@svkqull
|
2018
Arabanın içinde tarlaların değişik gübre kokularını alarak devam ediyordum cam seyretmeye, huzur vericiydi dışarıyı seyretmek insanı rahatlatıyordu ve izlerken kendini alıp başka yere götürüyordu ama bazı zamanlar bu mükemmel derecede hisler bile kişinin içindeki karamsarlığı ve o rahatsız hissiyatı yok etmeye izin vermiyordu. İşte tamda öyle bir durum içindeydim şu son zamanlarda yaşanan herşey bana bu rahatsız hissiyatı kalbimde yaşatıp çekip gitmişti. Annemle babama baktığımda ise sohbet edip gülüyolardı. bazen hiçbirşey yaşanmamış gibi bu şekilde gülüp sohbet etmeleri rahatsız bir hissiyat veriyordu sanki tüm olanlar onların başından geçmemişte sadece ben yaşayıp o acıları çekmiş gibi hissettiriyordu, gülmekte bir sorun yok ama sorun sadece benim rahatsız hissediyor olmam onların rahat olması 17 yıldır yaşadığımız şehirden taşınmıştık, arkadaşlarımdan, okulumdan, mahallemizden gitmiştik düşündükçe kötü hissediyordum o yüzden camdan dışarı bakıp kendimi rahatlatmaya çalışıyordum.

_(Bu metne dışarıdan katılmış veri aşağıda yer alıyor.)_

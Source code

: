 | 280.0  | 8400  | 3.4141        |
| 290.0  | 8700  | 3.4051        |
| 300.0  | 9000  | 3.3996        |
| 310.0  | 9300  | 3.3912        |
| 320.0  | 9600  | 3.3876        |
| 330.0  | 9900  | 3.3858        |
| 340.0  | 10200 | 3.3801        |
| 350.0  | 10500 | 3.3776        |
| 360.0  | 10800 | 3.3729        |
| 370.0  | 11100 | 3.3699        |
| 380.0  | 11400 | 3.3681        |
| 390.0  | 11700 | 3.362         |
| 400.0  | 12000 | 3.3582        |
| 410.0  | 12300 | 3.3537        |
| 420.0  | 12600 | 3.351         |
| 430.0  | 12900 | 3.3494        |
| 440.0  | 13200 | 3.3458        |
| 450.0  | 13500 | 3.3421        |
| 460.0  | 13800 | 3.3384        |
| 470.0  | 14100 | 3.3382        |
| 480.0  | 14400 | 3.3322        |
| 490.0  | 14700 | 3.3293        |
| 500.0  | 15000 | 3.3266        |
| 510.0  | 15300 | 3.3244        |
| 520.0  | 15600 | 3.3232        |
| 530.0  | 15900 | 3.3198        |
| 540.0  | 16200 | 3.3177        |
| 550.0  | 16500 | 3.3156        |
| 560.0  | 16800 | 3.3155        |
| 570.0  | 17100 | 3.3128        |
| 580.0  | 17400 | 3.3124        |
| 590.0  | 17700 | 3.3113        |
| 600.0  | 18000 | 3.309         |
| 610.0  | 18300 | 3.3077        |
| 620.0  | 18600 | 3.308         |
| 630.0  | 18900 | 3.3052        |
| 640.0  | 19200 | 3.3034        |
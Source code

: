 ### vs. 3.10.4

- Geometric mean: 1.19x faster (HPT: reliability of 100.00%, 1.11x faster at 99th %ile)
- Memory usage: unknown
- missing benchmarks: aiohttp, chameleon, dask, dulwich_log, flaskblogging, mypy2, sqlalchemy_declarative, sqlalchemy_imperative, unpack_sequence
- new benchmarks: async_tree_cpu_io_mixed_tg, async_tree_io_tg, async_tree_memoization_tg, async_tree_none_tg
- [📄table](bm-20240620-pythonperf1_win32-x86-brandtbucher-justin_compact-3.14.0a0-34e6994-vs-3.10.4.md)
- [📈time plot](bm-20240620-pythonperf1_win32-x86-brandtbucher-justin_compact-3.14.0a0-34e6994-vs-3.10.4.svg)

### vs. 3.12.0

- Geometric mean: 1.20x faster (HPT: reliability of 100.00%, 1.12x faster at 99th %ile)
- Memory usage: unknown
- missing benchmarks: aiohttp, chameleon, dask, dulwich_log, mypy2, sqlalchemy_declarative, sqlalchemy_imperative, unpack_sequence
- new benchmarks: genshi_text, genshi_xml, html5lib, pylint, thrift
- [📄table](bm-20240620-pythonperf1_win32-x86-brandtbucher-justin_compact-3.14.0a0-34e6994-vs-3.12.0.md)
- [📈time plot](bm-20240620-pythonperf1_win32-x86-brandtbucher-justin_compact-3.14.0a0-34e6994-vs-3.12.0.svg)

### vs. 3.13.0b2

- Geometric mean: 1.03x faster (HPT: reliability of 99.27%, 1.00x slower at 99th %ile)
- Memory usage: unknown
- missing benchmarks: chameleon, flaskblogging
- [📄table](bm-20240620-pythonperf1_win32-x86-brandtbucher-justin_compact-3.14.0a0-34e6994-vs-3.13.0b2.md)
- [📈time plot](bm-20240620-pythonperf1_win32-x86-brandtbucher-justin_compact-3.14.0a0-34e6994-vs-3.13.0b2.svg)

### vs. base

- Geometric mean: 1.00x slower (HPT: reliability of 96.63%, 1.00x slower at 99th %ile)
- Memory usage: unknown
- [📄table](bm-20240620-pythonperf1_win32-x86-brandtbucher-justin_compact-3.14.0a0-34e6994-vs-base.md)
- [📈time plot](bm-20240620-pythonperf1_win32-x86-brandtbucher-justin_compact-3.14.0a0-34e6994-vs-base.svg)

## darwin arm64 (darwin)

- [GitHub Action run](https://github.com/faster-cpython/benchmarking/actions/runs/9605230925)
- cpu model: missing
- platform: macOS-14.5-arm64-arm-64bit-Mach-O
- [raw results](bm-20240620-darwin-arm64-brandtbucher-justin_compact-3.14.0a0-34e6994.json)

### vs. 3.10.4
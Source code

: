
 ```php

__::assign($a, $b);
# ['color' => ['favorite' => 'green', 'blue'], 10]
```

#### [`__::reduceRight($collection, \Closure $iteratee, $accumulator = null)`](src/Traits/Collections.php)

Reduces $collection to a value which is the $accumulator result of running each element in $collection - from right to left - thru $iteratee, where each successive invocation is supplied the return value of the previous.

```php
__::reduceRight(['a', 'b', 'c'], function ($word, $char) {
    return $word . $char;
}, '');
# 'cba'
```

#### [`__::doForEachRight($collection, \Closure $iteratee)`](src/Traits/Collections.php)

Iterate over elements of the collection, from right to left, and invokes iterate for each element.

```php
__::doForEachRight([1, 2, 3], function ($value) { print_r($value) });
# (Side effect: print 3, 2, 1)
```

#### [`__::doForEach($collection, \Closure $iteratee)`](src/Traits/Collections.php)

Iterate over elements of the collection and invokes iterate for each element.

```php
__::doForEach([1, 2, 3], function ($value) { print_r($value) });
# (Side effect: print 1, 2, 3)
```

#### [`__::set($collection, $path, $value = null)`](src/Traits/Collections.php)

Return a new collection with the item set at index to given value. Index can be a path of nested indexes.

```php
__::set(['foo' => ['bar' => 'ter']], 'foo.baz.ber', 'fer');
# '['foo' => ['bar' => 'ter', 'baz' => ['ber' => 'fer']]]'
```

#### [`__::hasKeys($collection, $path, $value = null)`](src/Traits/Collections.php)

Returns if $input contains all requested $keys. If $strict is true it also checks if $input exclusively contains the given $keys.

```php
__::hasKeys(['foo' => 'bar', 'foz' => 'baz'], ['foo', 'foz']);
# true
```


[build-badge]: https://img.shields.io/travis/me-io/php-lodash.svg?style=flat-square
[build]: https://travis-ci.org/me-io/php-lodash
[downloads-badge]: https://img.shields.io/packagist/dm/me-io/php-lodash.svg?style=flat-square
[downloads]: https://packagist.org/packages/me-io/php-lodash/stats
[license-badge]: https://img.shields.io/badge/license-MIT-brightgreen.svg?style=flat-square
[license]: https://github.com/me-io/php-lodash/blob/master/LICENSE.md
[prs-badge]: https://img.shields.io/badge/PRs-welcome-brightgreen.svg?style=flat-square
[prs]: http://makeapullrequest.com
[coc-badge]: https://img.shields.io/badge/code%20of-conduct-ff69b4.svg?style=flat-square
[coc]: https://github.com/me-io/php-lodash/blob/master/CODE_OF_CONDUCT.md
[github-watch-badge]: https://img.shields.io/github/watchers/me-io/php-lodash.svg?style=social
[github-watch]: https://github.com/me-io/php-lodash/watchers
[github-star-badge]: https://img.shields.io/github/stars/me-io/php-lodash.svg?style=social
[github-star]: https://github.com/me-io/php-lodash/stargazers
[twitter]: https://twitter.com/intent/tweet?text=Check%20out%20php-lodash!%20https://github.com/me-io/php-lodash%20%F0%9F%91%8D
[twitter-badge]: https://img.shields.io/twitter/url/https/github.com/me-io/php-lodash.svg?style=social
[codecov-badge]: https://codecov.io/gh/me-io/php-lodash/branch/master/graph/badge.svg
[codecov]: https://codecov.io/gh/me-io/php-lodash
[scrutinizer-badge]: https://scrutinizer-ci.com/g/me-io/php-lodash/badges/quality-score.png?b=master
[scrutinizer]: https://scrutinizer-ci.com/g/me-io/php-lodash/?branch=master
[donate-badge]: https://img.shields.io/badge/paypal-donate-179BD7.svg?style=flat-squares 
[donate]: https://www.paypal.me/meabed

Merak ediyordumda şu anda gittiğimiz yer bahsettikleri gibi iyi gelcekmiydi? Ailemi inanırım sözlerine kendilerinide severim ama şu son yaşananlarla araya mesafe koyduğumdan kaynaklı dediklerini inanasım gelmiyordu. Büyük annemin evine gidiyorduk Gölyazı kasabasına annem sürekli "kızım çok güzel yer eminim sende begeneceksin benim çocukluğum orada geçti" Diyip duruyordu o yüzden meraklıydım bende. Eve yaklaşmıştık, geldiğimiz gibi büyükannemin eski evine yerleştik. ev klasik osmanlı evlerindendi, tek farkı evin restore edilmiş olmasıydı. odaları küçük ve pencereleri ise uzunlamasına genişti ev eski oyma sandık ve koltuklarla doluydu kadifeden örtülerle sarılıydı her taraf. el işlemesi danteller,punchlar. mutfak ise betondan yapılma ama dolapları ise ingiliz ahşap oyma sanatıyla yapılmış ve güzeldi. benim kaldığım oda ise evin icindeki bir,iki büyük odalardan biriydi. bu odada aynı şekilde pencerelere sahipti ve yüksek tavanlıydı ortada yatak vardı. Ev düşündüğümden güzeldi bunun sebebini restore edilmesine yoruyordum. Zaten kolay beğenen bir tiptim ben geldiğim gibi odayı incelerken bavulumu yatağın üstüne koyup fermuarı açtım. Kıyafetlerimi çıkarıp yatağa koyacakken duraksadım ve aklıma gardırop geldi uzun zamandır buraya gelen giden olmadığından tozlu olma ihtimali vardı. Bende buna karşın elimdeki kıyafeti geri bavula koydum
"Bakıyorumda odanı beğenmişsin bu kadar uzun süre incelediğine göre, beni bile fark etmedin"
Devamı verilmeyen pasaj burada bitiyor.